During her master's programme in genetics from 2005 to 2008, Sarah Hird dreaded going into the lab. She was studying subspecies of red-tailed chipmunks and had become discouraged and frustrated by the uncertainties of molecular-biology experiments. She spent six weeks trying to amplify repetitive sequences in chipmunk DNA as part of an experiment to identify genetic differences between populations — but to no avail. Hird tried replacing reagents, switching to a different machine for running the polymerase chain reaction and decontaminating the sample-preparation area. Nothing worked. And then, for reasons that she never quite deciphered, the technique suddenly started working again.

Credit: IMAGES.COM/CORBIS

By the end of her master's, Hird had come to dislike working in a wet lab, and she decided not to apply for PhD programmes.

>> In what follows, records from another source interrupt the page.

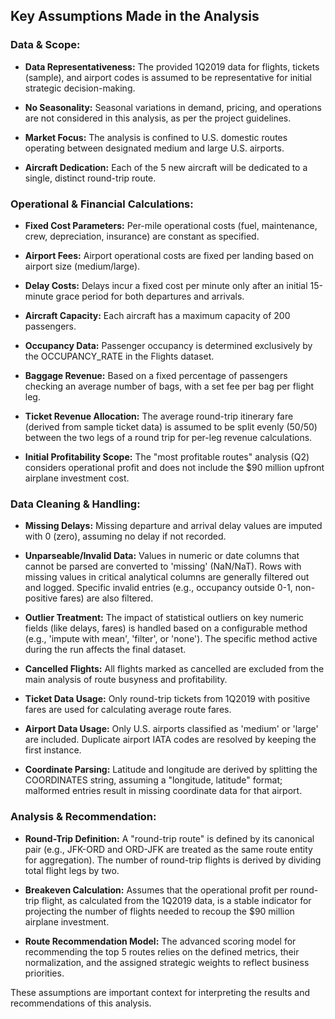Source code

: ## Key Assumptions Made in the Analysis

### Data & Scope:

 * **Data Representativeness:** The provided 1Q2019 data for flights, tickets (sample), and airport codes is assumed to be representative for initial strategic decision-making.

 * **No Seasonality:** Seasonal variations in demand, pricing, and operations are not considered in this analysis, as per the project guidelines.

 * **Market Focus:** The analysis is confined to U.S. domestic routes operating between designated medium and large U.S. airports.

 * **Aircraft Dedication:** Each of the 5 new aircraft will be dedicated to a single, distinct round-trip route.

### Operational & Financial Calculations:

 * **Fixed Cost Parameters:** Per-mile operational costs (fuel, maintenance, crew, depreciation, insurance) are constant as specified.

 * **Airport Fees:** Airport operational costs are fixed per landing based on airport size (medium/large).

 * **Delay Costs:** Delays incur a fixed cost per minute only after an initial 15-minute grace period for both departures and arrivals.

 * **Aircraft Capacity:** Each aircraft has a maximum capacity of 200 passengers.

 * **Occupancy Data:** Passenger occupancy is determined exclusively by the OCCUPANCY_RATE in the Flights dataset.

 * **Baggage Revenue:** Based on a fixed percentage of passengers checking an average number of bags, with a set fee per bag per flight leg.

 * **Ticket Revenue Allocation:** The average round-trip itinerary fare (derived from sample ticket data) is assumed to be split evenly (50/50) between the two legs of a round trip for per-leg revenue calculations.

 * **Initial Profitability Scope:** The "most profitable routes" analysis (Q2) considers operational profit and does not include the $90 million upfront airplane investment cost.

### Data Cleaning & Handling:

 * **Missing Delays:** Missing departure and arrival delay values are imputed with 0 (zero), assuming no delay if not recorded.

 * **Unparseable/Invalid Data:** Values in numeric or date columns that cannot be parsed are converted to 'missing' (NaN/NaT). Rows with missing values in critical analytical columns are generally filtered out and logged. Specific invalid entries (e.g., occupancy outside 0-1, non-positive fares) are also filtered.

 * **Outlier Treatment:** The impact of statistical outliers on key numeric fields (like delays, fares) is handled based on a configurable method (e.g., 'impute with mean', 'filter', or 'none'). The specific method active during the run affects the final dataset.

 * **Cancelled Flights:** All flights marked as cancelled are excluded from the main analysis of route busyness and profitability.

 * **Ticket Data Usage:** Only round-trip tickets from 1Q2019 with positive fares are used for calculating average route fares.

 * **Airport Data Usage:** Only U.S. airports classified as 'medium' or 'large' are included. Duplicate airport IATA codes are resolved by keeping the first instance.

 * **Coordinate Parsing:** Latitude and longitude are derived by splitting the COORDINATES string, assuming a "longitude, latitude" format; malformed entries result in missing coordinate data for that airport.

### Analysis & Recommendation:

 * **Round-Trip Definition:** A "round-trip route" is defined by its canonical pair (e.g., JFK-ORD and ORD-JFK are treated as the same route entity for aggregation). The number of round-trip flights is derived by dividing total flight legs by two.

 * **Breakeven Calculation:** Assumes that the operational profit per round-trip flight, as calculated from the 1Q2019 data, is a stable indicator for projecting the number of flights needed to recoup the $90 million airplane investment.

 * **Route Recommendation Model:** The advanced scoring model for recommending the top 5 routes relies on the defined metrics, their normalization, and the assigned strategic weights to reflect business priorities.


These assumptions are important context for interpreting the results and recommendations of this analysis.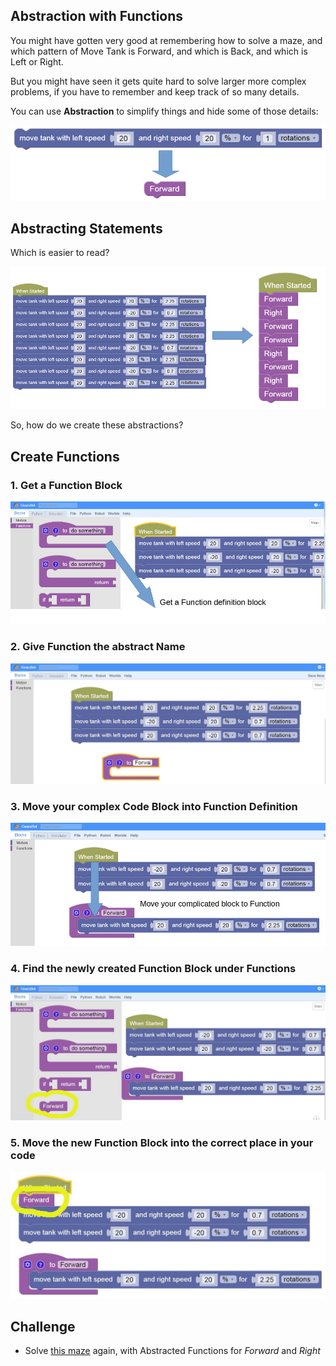 Abstraction with Functions
---

You might have gotten very good at remembering how to solve a maze, and which pattern of Move Tank is Forward, and which is Back, and which is Left or Right.

But you might have seen it gets quite hard to solve larger more complex problems, if you have to remember and keep track of so many details.

You can use **Abstraction** to simplify things and hide some of those details:

![](images/abstract_fwd.jpg)

## Abstracting Statements

Which is easier to read?

![](images/maze_solution_abstracted.jpg)

So, how do we create these abstractions?

## Create Functions

### 1. Get a Function Block
![](images/abstraction_howto_1.jpg)

### 2. Give Function the abstract Name
![](images/abstraction_howto_2.jpg)

### 3. Move your complex Code Block into Function Definition
![](images/abstraction_howto_3.jpg)

### 4. Find the newly created Function Block under Functions 
![](images/abstraction_howto_4.jpg)

### 5. Move the new Function Block into the correct place in your code 
![](images/abstraction_howto_5.jpg)

## Challenge

- Solve [this maze](https://gears.aposteriori.com.sg/index.html?worldJSON=https%3A%2F%2Ffiles.aposteriori.com.sg%2Fget%2F2htL3iLGey.json&filterBlocksJSON=https%3A%2F%2Ffiles.aposteriori.com.sg%2Fget%2FsRCnSgcwKF.json) again, with Abstracted Functions for *Forward* and *Right*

About six months after finishing her master's degree, while working as a part-time technician at Louisiana State University in Baton Rouge, she discovered a better direction. The lab's principal investigator had suggested that she learn a computer-programming language so that she could help with a simulation project. Hird, who had never programmed before, taught herself the language using a book and online tutorials, and quickly became engrossed. “Once I started, it was like an addiction,” she says. She enjoyed developing algorithms, and she found the software-debugging process less frustrating than troubleshooting wet-lab problems. The work felt more under her control.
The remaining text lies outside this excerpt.